[Supplied material — start]
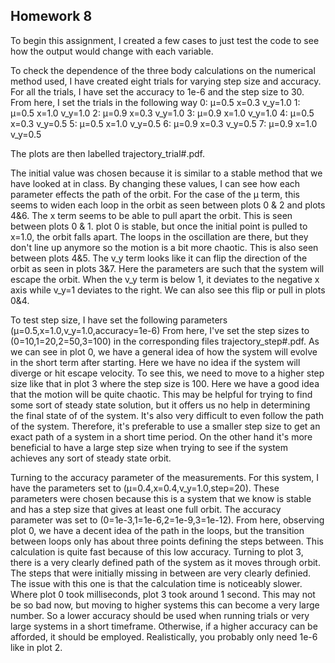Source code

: ## Homework 8

To begin this assignment, I created a few cases to just test the code to see how the output would change with each variable. 

To check the dependence of the three body calculations on the numerical method used, I have created eight trials for varying step size and accuracy. For all the trials, I have set the accuracy to 1e-6 and the step size to 30. From here, I set the trials in the following way 
0: μ=0.5 x=0.3 v_y=1.0
1: μ=0.5 x=1.0 v_y=1.0
2: μ=0.9 x=0.3 v_y=1.0
3: μ=0.9 x=1.0 v_y=1.0
4: μ=0.5 x=0.3 v_y=0.5
5: μ=0.5 x=1.0 v_y=0.5
6: μ=0.9 x=0.3 v_y=0.5
7: μ=0.9 x=1.0 v_y=0.5

The plots are then labelled trajectory_trial#.pdf.

The initial value was chosen because it is similar to a stable method that we have looked at in class. By changing these values, I can see how each parameter effects the path of the orbit. For the case of the μ term, this seems to widen each loop in the orbit as seen between plots 0 & 2 and plots 4&6. The x term seems to be able to pull apart the orbit. This is seen between plots 0 & 1. plot 0 is stable, but once the initial point is pulled to x=1.0, the orbit falls apart. The loops in the oscillation are there, but they don't line up anymore so the motion is a bit more chaotic. This is also seen between plots 4&5. The v_y term looks like it can flip the direction of the orbit as seen in plots 3&7. Here the parameters are such that the system will escape the orbit. When the v_y term is below 1, it deviates to the negative x axis while v_y=1 deviates to the right. We can also see this flip or pull in plots 0&4. 

To test step size, I have set the following parameters (μ=0.5,x=1.0,v_y=1.0,accuracy=1e-6) From here, I've set the step sizes to (0=10,1=20,2=50,3=100) in the corresponding files trajectory_step#.pdf. As we can see in plot 0, we have a general idea of how the system will evolve in the short term after starting. Here we have no idea if the system will diverge or hit escape velocity. To see this, we need to move to a higher step size like that in plot 3 where the step size is 100. Here we have a good idea that the motion will be quite chaotic. This may be helpful for trying to find some sort of steady state solution, but it offers us no help in determining the final state of of the system. It's also very difficult to even follow the path of the system. Therefore, it's preferable to use a smaller step size to get an exact path of a system in a short time period. On the other hand it's more beneficial to have a large step size when trying to see if the system achieves any sort of steady state orbit. 

Turning to the accuracy parameter of the measurements. For this system, I have the parameters set to (μ=0.4,x=0.4,v_y=1.0,step=20). These parameters were chosen because this is a system that we know is stable and has a step size that gives at least one full orbit. The accuracy parameter was set to (0=1e-3,1=1e-6,2=1e-9,3=1e-12). From here, observing plot 0, we have a decent idea of the path in the loops, but the transition between loops only has about three points defining the steps between. This calculation is quite fast because of this low accuracy. Turning to plot 3, there is a very clearly defined path of the system as it moves through orbit. The steps that were initially missing in between are very clearly definied. The issue with this one is that the calculation time is noticeably slower. Where plot 0 took milliseconds, plot 3 took around 1 second. This may not be so bad now, but moving to higher systems this can become a very large number. So a lower accuracy should be used when running trials or very large systems in a short timeframe. Otherwise, if a higher accuracy can be afforded, it should be employed. Realistically, you probably only need 1e-6 like in plot 2. 
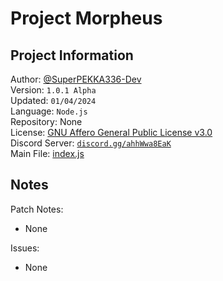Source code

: **Project Morpheus**
===

## **Project Information**

Author: [@SuperPEKKA336-Dev](https://github.com/SuperPEKKA336-Dev)  
Version: `1.0.1 Alpha`  
Updated: `01/04/2024`  
Language: `Node.js`   
Repository: None   
License: [GNU Affero General Public License v3.0](LICENSE)    
Discord Server: [`discord.gg/ahhWwa8EaK`](https://discord.gg/ahhWwa8EaK)    
Main File: [index.js](discord-bot/index.js)

## **Notes**

Patch Notes:
- None

Issues:
- None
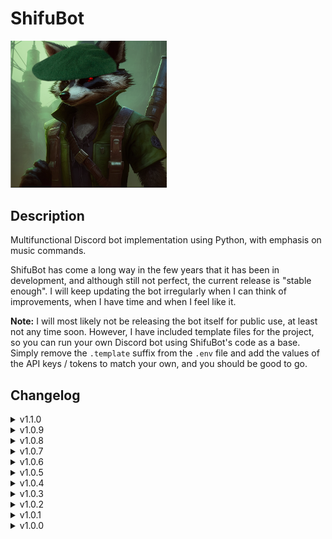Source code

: # ShifuBot

<img src="https://raw.githubusercontent.com/AceHanded/ShifuBot/main/Images/icon.png" alt="shifuboticon" width="250"/>


## Description

Multifunctional Discord bot implementation using Python, with emphasis on music commands.

ShifuBot has come a long way in the few years that it has been in development, and although still not perfect, the current release is "stable enough". I will keep updating the bot irregularly when I can think of improvements, when I have time and when I feel like it.

**Note:** I will most likely not be releasing the bot itself for public use, at least not any time soon. However, I have included template files for the project, so you can run your own Discord bot using ShifuBot's code as a base. Simply remove the `.template` suffix from the `.env` file and add the values of the API keys / tokens to match your own, and you should be good to go.


## Changelog

<details>
    <summary>v1.1.0</summary>
    
    - Rewrote everything, again.
      * Better modularized code.
      * Some improvements to performance, error handling and resource management.

    - Added support for essentially all sites supported by yt-dlp.

    - Added a `play_file` command, which allows audio to be played from a file.

    - Added a `repair` command, which aims to repair the voice state of the bot.

    - Modified the `settings` command to include user-specific settings instead of guild-specific ones.
      * Parameter `default_search` specifies, which site is used when searching for songs via keywords.
      * Parameter `speech_recognition` specifies, whether or not speech recognition is active for the given user.

    - Added 2 new audio filter options to the `filter` command: `Doomer` and `8D`.

    - Removed all commands from the Economy and Game categories, as well as some from the Basic category.
</details>
<details>
  <summary>v1.0.9</summary>
    
    - Added voice commands.
      * Enabled by muting and unmuting the microphone, after which, the bot listens to speech for 5 seconds.
      * Supports English and Finnish.
      * Current commands are `play | toista`, `skip | seuraava`, `pause | pysäytä` and `disconnect | painu vittuun`.

    - Re-added the `settings` command, which allows toggling of speech recognition, as well as its language.

    - Modified the `play` command's main embed to dynamically change when the queue changes.

    - Fixed appearance of duplicates in the suggested tracks in the `play` command.
    
    - Cleaned up the `lyrics` command due to changes in the `lyricsgenius` library.
</details>
<details>
    <summary>v1.0.8</summary>
    
    - Fixed an error with the select menu, when a song was not found.

    - Fixed an error with the `lyrics` command, when the lyrics were too long for Discord.

    - Fixed an issue that caused the buttons of the `play` command to not be cleared properly when the bot disconnects.
</details>
<details>
    <summary>v1.0.7</summary>
    
    - Fixed an issue that caused the `insert` parameter of the `play` command to not function.

    - Fixed an issue that caused the current song to start over when a song was added to the queue, when the current one was paused.
</details>
<details>
    <summary>v1.0.6</summary>
    
    - Rewrote everything.
      * More concise, yet performant code.
      * Changed the elapsed duration handling from a counter-based implementation to one using the `time` library.
      * Changed the way the `nightcore` filter works.
      * Fixed remaining concurrency issues.

    - Added a select menu for suggested tracks in the `play` command.

    - Added an `autoplay` command that automatically adds and plays songs in queue.

    - Added parameter `previous` to the `view` command, which makes it possible to view the songs in previous queue.

    - Added parameter `instant` to the `replay` command, which makes it possible to replay the given song instantly.

    - Added parameter `from_` to the `leaderboard` command, which makes it possible to specify the starting position of the leaderboard display.

    - Removed support for custom languages (at least for now).

    - Removed the `settings` and `thought` commands.
</details>
<details>
    <summary>v1.0.5</summary>
    
    - Fixed an issue that caused the `seek` and `filter` commands to work extremely slowly, especially with longer songs.
</details>
<details>
    <summary>v1.0.4</summary>
    
    - Fixed an issue that caused the music-related properties of a guild to be saved to dictionaries, even if an error occurs.
</details>
<details>
    <summary>v1.0.3</summary>
    
    - Fixed cleanup not being initialized properly after a forced disconnect.
      * Also added a message for when the bot is disconnected this way.
</details>
<details>
    <summary>v1.0.2</summary>
    
    - Added support for custom languages.
    
    - Added a `settings.json` file for modifying guild specific settings.
      * Also added a `settings` command for changing the language.

    - Improved the `loop` command's `queue` mode.

    - The `pause` and `loop` buttons of the `play` command now change color based on their state.
</details>
<details>
    <summary>v1.0.1</summary>
    
    - Added a `loop` button to the `play` command's main embed, which cycles between the different loop-modes.

      * Also added information to the main embed about the amount of times a single song has been looped.

    - Added error messages.

      * For the `play` command, when there are no search results found for the given query, as well as for a BrokenPipeError.

      * For the `generate` command, when the OpenAI quota has been exceeded.

    - Added parameter `to` to the `leaderboard` command, and increased default amount of shown users from 5 to 10.

    - Reduced the amount of "message clutter" that the commands `blackjack` and `brawl` produce.

    - The command `skip` now sets the loop-mode to `Disabled`, making it possible to actually skip songs that are being looped.
    
    - The command `play` now correctly removes the buttons from its main embed even after an hour has passed.
</details>
<details>
    <summary>v1.0.0</summary>
    
    - Initial project release.
</details>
[Supplied material — finish]
** Work task **
Give back the lines word for word, from the very first in the material above to the one that has "The plots are", both included, without the pictures.

** Written response **
Source code

: ## Homework 8

To begin this assignment, I created a few cases to just test the code to see how the output would change with each variable. 

To check the dependence of the three body calculations on the numerical method used, I have created eight trials for varying step size and accuracy. For all the trials, I have set the accuracy to 1e-6 and the step size to 30. From here, I set the trials in the following way 
0: μ=0.5 x=0.3 v_y=1.0
1: μ=0.5 x=1.0 v_y=1.0
2: μ=0.9 x=0.3 v_y=1.0
3: μ=0.9 x=1.0 v_y=1.0
4: μ=0.5 x=0.3 v_y=0.5
5: μ=0.5 x=1.0 v_y=0.5
6: μ=0.9 x=0.3 v_y=0.5
7: μ=0.9 x=1.0 v_y=0.5

The plots are then labelled trajectory_trial#.pdf.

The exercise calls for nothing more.